• _Description of the task_
Beginning with the first line below, please restate each line exactly, down to and including the line containing "VPT-deep & CBIS-DDSM".

• _Supplied data_
------------------------------------------------------------------------

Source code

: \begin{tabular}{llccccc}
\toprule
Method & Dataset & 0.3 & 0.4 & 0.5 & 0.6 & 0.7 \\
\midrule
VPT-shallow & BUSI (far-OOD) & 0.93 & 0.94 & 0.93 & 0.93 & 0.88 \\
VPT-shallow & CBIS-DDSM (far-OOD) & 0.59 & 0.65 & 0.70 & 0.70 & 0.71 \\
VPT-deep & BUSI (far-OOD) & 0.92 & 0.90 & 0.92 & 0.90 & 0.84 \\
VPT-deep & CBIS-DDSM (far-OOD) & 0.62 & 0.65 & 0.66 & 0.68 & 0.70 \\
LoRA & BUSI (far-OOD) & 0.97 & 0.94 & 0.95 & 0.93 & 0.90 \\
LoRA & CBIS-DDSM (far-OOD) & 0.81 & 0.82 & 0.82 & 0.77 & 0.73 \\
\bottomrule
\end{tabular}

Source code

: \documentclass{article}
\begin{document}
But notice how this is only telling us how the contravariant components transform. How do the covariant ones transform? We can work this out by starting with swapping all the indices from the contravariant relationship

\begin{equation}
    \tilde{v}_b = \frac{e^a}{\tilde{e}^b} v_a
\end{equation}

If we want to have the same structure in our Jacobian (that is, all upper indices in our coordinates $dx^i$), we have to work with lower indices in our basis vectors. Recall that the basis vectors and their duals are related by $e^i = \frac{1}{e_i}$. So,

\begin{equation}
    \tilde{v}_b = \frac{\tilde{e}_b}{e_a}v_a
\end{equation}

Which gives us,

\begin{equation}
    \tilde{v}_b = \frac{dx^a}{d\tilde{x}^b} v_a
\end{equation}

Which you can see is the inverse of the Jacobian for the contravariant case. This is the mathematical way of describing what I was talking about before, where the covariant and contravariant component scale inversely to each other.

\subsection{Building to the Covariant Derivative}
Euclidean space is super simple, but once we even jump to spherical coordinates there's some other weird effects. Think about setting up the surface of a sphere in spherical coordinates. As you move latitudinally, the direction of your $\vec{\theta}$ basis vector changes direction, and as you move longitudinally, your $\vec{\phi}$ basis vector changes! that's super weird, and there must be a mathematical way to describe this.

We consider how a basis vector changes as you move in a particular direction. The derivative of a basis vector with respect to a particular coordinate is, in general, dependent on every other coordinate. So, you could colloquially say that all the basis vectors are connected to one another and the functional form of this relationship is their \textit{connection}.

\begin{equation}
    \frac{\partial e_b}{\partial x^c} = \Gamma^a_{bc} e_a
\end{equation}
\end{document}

------------------------------------------------------------------------

• _Expected answer_
Source code

: \begin{tabular}{llccccc}
\toprule
Method & Dataset & 0.3 & 0.4 & 0.5 & 0.6 & 0.7 \\
\midrule
VPT-shallow & BUSI (far-OOD) & 0.93 & 0.94 & 0.93 & 0.93 & 0.88 \\
VPT-shallow & CBIS-DDSM (far-OOD) & 0.59 & 0.65 & 0.70 & 0.70 & 0.71 \\
VPT-deep & BUSI (far-OOD) & 0.92 & 0.90 & 0.92 & 0.90 & 0.84 \\
VPT-deep & CBIS-DDSM (far-OOD) & 0.62 & 0.65 & 0.66 & 0.68 & 0.70 \\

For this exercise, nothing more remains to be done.